--- Task objective ---
Your task is to repeat the listing exactly.
• • • •
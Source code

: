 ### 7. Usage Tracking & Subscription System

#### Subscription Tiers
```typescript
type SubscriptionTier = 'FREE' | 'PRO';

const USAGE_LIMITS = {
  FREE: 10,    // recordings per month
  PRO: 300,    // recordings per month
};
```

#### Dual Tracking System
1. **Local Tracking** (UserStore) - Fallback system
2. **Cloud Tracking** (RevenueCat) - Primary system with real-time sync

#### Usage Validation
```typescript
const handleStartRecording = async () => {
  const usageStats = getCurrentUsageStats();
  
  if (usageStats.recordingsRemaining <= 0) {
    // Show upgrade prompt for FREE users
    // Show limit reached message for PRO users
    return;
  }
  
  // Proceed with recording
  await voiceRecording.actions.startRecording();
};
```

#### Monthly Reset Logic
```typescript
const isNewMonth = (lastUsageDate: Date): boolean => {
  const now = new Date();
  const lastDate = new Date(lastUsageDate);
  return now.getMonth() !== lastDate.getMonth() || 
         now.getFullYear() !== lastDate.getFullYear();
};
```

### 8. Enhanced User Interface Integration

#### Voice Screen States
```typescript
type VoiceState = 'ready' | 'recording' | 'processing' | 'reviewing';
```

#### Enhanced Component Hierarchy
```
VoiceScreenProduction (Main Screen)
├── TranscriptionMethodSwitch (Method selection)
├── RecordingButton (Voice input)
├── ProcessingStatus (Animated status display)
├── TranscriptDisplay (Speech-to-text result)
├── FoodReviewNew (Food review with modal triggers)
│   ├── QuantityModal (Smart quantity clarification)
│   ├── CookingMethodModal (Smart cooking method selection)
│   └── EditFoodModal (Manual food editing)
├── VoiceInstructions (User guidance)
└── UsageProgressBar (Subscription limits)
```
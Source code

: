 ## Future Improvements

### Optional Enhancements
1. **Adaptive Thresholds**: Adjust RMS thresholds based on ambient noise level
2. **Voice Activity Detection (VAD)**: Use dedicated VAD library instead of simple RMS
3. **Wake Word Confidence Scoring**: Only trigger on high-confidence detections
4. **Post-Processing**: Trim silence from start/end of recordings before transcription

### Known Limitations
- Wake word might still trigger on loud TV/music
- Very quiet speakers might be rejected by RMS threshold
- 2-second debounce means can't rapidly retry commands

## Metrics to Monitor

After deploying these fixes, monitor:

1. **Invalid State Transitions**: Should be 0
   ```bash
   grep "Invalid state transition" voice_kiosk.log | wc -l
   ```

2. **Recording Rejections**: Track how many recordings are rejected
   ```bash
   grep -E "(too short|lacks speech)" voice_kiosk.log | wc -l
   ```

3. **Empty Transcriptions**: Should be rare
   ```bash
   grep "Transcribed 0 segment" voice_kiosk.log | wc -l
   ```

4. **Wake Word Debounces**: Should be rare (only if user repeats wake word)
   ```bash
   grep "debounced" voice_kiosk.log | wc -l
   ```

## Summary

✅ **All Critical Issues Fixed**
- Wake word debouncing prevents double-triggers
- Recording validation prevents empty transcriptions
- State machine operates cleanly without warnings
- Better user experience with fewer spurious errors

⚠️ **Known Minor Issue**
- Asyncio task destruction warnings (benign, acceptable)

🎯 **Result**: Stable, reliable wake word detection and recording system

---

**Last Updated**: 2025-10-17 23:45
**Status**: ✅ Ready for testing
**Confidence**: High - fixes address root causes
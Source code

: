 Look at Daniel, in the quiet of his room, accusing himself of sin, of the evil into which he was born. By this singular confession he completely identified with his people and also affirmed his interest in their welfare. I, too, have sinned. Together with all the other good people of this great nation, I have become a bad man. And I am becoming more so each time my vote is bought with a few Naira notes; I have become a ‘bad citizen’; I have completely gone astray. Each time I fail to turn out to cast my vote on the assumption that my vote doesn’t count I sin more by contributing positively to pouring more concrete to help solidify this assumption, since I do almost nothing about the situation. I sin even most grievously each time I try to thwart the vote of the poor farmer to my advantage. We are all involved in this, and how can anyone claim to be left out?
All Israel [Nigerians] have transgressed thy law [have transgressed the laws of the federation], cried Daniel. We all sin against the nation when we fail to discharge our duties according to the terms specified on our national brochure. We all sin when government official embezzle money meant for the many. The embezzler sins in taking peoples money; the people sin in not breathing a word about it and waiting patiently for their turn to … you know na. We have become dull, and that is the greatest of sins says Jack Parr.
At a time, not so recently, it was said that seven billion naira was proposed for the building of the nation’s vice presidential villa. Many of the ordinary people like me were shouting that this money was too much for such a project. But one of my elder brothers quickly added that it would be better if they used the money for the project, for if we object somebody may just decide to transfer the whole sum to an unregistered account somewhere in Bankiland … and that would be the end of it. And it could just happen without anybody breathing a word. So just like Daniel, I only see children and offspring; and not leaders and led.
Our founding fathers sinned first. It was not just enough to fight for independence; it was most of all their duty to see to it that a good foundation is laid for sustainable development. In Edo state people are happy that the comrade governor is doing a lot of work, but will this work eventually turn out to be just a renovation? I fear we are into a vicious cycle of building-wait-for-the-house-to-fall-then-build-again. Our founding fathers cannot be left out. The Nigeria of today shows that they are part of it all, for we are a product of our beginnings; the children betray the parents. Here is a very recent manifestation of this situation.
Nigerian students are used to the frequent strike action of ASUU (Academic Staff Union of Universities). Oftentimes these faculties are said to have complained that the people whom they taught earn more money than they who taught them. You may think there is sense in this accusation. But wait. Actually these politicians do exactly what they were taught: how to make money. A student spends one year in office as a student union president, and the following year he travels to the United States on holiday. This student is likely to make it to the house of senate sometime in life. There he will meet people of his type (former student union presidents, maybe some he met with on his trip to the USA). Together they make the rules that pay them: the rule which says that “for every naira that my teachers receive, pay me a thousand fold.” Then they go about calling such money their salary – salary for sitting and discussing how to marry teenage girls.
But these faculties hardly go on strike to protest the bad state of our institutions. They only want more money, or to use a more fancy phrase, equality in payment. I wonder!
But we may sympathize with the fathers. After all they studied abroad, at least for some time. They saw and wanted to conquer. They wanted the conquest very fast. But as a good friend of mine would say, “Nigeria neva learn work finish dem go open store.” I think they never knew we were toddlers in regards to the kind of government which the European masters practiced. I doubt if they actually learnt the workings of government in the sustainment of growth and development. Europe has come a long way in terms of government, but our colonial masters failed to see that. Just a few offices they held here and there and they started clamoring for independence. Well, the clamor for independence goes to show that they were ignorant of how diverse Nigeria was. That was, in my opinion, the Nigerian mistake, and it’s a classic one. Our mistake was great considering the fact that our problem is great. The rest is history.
• • • •
--- Answer for the task ---
Source code

: ### 7. Usage Tracking & Subscription System

#### Subscription Tiers
```typescript
type SubscriptionTier = 'FREE' | 'PRO';

const USAGE_LIMITS = {
  FREE: 10,    // recordings per month
  PRO: 300,    // recordings per month
};
```

#### Dual Tracking System
1. **Local Tracking** (UserStore) - Fallback system
2. **Cloud Tracking** (RevenueCat) - Primary system with real-time sync

#### Usage Validation
```typescript
const handleStartRecording = async () => {
  const usageStats = getCurrentUsageStats();
  
  if (usageStats.recordingsRemaining <= 0) {
    // Show upgrade prompt for FREE users
    // Show limit reached message for PRO users
    return;
  }
  
  // Proceed with recording
  await voiceRecording.actions.startRecording();
};
```

#### Monthly Reset Logic
```typescript
const isNewMonth = (lastUsageDate: Date): boolean => {
  const now = new Date();
  const lastDate = new Date(lastUsageDate);
  return now.getMonth() !== lastDate.getMonth() || 
         now.getFullYear() !== lastDate.getFullYear();
};
```

### 8. Enhanced User Interface Integration

#### Voice Screen States
```typescript
type VoiceState = 'ready' | 'recording' | 'processing' | 'reviewing';
```

#### Enhanced Component Hierarchy
```
VoiceScreenProduction (Main Screen)
├── TranscriptionMethodSwitch (Method selection)
├── RecordingButton (Voice input)
├── ProcessingStatus (Animated status display)
├── TranscriptDisplay (Speech-to-text result)
├── FoodReviewNew (Food review with modal triggers)
│   ├── QuantityModal (Smart quantity clarification)
│   ├── CookingMethodModal (Smart cooking method selection)
│   └── EditFoodModal (Manual food editing)
├── VoiceInstructions (User guidance)
└── UsageProgressBar (Subscription limits)
```
Source code

: ## Future Improvements

### Optional Enhancements
1. **Adaptive Thresholds**: Adjust RMS thresholds based on ambient noise level
2. **Voice Activity Detection (VAD)**: Use dedicated VAD library instead of simple RMS
3. **Wake Word Confidence Scoring**: Only trigger on high-confidence detections
4. **Post-Processing**: Trim silence from start/end of recordings before transcription

### Known Limitations
- Wake word might still trigger on loud TV/music
- Very quiet speakers might be rejected by RMS threshold
- 2-second debounce means can't rapidly retry commands

## Metrics to Monitor

After deploying these fixes, monitor:

1. **Invalid State Transitions**: Should be 0
   ```bash
   grep "Invalid state transition" voice_kiosk.log | wc -l
   ```

2. **Recording Rejections**: Track how many recordings are rejected
   ```bash
   grep -E "(too short|lacks speech)" voice_kiosk.log | wc -l
   ```

3. **Empty Transcriptions**: Should be rare
   ```bash
   grep "Transcribed 0 segment" voice_kiosk.log | wc -l
   ```

4. **Wake Word Debounces**: Should be rare (only if user repeats wake word)
   ```bash
   grep "debounced" voice_kiosk.log | wc -l
   ```

## Summary

✅ **All Critical Issues Fixed**
- Wake word debouncing prevents double-triggers
- Recording validation prevents empty transcriptions
- State machine operates cleanly without warnings
- Better user experience with fewer spurious errors

⚠️ **Known Minor Issue**
- Asyncio task destruction warnings (benign, acceptable)

🎯 **Result**: Stable, reliable wake word detection and recording system

---

**Last Updated**: 2025-10-17 23:45
**Status**: ✅ Ready for testing
**Confidence**: High - fixes address root causes
Source code

: Look at Daniel, in the quiet of his room, accusing himself of sin, of the evil into which he was born. By this singular confession he completely identified with his people and also affirmed his interest in their welfare. I, too, have sinned. Together with all the other good people of this great nation, I have become a bad man. And I am becoming more so each time my vote is bought with a few Naira notes; I have become a ‘bad citizen’; I have completely gone astray. Each time I fail to turn out to cast my vote on the assumption that my vote doesn’t count I sin more by contributing positively to pouring more concrete to help solidify this assumption, since I do almost nothing about the situation. I sin even most grievously each time I try to thwart the vote of the poor farmer to my advantage. We are all involved in this, and how can anyone claim to be left out?
All Israel [Nigerians] have transgressed thy law [have transgressed the laws of the federation], cried Daniel. We all sin against the nation when we fail to discharge our duties according to the terms specified on our national brochure. We all sin when government official embezzle money meant for the many. The embezzler sins in taking peoples money; the people sin in not breathing a word about it and waiting patiently for their turn to … you know na. We have become dull, and that is the greatest of sins says Jack Parr.
At a time, not so recently, it was said that seven billion naira was proposed for the building of the nation’s vice presidential villa. Many of the ordinary people like me were shouting that this money was too much for such a project. But one of my elder brothers quickly added that it would be better if they used the money for the project, for if we object somebody may just decide to transfer the whole sum to an unregistered account somewhere in Bankiland … and that would be the end of it. And it could just happen without anybody breathing a word. So just like Daniel, I only see children and offspring; and not leaders and led.
Our founding fathers sinned first. It was not just enough to fight for independence; it was most of all their duty to see to it that a good foundation is laid for sustainable development. In Edo state people are happy that the comrade governor is doing a lot of work, but will this work eventually turn out to be just a renovation? I fear we are into a vicious cycle of building-wait-for-the-house-to-fall-then-build-again. Our founding fathers cannot be left out. The Nigeria of today shows that they are part of it all, for we are a product of our beginnings; the children betray the parents. Here is a very recent manifestation of this situation.
Nigerian students are used to the frequent strike action of ASUU (Academic Staff Union of Universities). Oftentimes these faculties are said to have complained that the people whom they taught earn more money than they who taught them. You may think there is sense in this accusation. But wait. Actually these politicians do exactly what they were taught: how to make money. A student spends one year in office as a student union president, and the following year he travels to the United States on holiday. This student is likely to make it to the house of senate sometime in life. There he will meet people of his type (former student union presidents, maybe some he met with on his trip to the USA). Together they make the rules that pay them: the rule which says that “for every naira that my teachers receive, pay me a thousand fold.” Then they go about calling such money their salary – salary for sitting and discussing how to marry teenage girls.
But these faculties hardly go on strike to protest the bad state of our institutions. They only want more money, or to use a more fancy phrase, equality in payment. I wonder!
But we may sympathize with the fathers. After all they studied abroad, at least for some time. They saw and wanted to conquer. They wanted the conquest very fast. But as a good friend of mine would say, “Nigeria neva learn work finish dem go open store.” I think they never knew we were toddlers in regards to the kind of government which the European masters practiced. I doubt if they actually learnt the workings of government in the sustainment of growth and development. Europe has come a long way in terms of government, but our colonial masters failed to see that. Just a few offices they held here and there and they started clamoring for independence. Well, the clamor for independence goes to show that they were ignorant of how diverse Nigeria was. That was, in my opinion, the Nigerian mistake, and it’s a classic one. Our mistake was great considering the fact that our problem is great. The rest is history.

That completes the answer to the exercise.